Алина следила за собой тщательнее, чем обычно, надеясь вернуть мужа в свою постель. Она думала, что, пробудив желание, снова заставит Джеймса полюбить ее. Но он оставался таким холодным, что девушка опустила руки, уверенная — муж больше никогда не захочет видеть ее в супружеской постели.
В ночь перед отъездом Алину разбудил скрип двери. Она увидела, как к кровати приближается мужчина, и на какую-то долю секунды похолодела, решив — это Фингел пришел отомстить за герцога. Но потом узнала в ночном госте Джеймса, и в сердце пробудилась надежда.
Она ничего не сказала и, притворившись спящей, наблюдала за мужем сквозь сень густых ресниц.

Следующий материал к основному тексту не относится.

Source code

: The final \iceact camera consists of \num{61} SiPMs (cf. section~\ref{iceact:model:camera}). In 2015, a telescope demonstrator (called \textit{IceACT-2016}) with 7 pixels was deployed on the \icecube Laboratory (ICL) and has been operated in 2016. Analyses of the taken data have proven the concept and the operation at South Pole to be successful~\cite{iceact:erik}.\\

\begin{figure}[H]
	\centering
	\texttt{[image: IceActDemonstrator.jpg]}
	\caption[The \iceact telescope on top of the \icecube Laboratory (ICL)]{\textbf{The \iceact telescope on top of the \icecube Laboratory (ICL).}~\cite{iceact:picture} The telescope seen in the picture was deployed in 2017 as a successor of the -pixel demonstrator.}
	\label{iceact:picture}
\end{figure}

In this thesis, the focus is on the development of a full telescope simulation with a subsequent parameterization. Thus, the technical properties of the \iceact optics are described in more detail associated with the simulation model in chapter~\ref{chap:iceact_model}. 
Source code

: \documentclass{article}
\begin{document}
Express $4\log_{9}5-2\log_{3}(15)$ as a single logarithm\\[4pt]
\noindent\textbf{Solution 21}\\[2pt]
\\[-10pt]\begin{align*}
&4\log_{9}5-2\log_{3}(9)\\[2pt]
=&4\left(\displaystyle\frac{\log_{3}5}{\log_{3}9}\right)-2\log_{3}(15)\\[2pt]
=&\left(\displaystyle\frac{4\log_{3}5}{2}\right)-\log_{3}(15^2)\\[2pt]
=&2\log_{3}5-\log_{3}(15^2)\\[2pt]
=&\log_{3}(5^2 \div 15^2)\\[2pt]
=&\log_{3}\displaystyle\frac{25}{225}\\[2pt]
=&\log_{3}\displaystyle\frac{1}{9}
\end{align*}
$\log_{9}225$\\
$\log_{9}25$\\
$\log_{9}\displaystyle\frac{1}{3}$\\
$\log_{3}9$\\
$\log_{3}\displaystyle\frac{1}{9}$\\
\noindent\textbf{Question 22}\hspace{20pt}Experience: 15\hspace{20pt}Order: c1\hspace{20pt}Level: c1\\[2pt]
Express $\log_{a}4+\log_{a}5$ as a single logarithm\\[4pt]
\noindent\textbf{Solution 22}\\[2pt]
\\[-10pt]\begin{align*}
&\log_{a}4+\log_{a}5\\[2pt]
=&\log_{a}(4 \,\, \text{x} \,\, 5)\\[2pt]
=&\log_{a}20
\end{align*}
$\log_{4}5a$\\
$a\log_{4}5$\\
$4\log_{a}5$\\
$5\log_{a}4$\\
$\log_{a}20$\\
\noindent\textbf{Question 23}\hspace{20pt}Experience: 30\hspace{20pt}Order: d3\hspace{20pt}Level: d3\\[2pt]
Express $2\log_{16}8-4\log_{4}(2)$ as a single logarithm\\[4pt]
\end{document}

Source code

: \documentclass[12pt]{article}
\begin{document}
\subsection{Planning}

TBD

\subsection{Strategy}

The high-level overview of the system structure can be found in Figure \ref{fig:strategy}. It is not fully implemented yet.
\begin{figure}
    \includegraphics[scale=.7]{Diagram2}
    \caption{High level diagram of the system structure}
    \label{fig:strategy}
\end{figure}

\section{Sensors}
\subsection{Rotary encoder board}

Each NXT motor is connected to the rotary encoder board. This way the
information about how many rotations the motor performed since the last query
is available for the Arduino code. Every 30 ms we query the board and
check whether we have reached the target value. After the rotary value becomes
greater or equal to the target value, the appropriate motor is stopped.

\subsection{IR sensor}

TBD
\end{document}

Остановившись у постели, Джеймс долго смотрел на Алину, и на его лице была такая боль, что ей хотелось закричать.
Потом Джеймс нагнулся и легко погладил волосы жены. Алине показалось, что он произнес ее имя, но голос был слишком тихим, и нельзя было утверждать с полной уверенностью. Алина ждала, натянутая, как струна, моля Бога, чтобы Джеймс опустился на краешек постели, нагнулся и поцеловал ее, или сделал что-то еще, что дало бы возможность дотронуться до него, поцеловать, снова увлечь. Пусть это опять будет обманом, ей все равно. Любой ценой она хотела вернуть мужа.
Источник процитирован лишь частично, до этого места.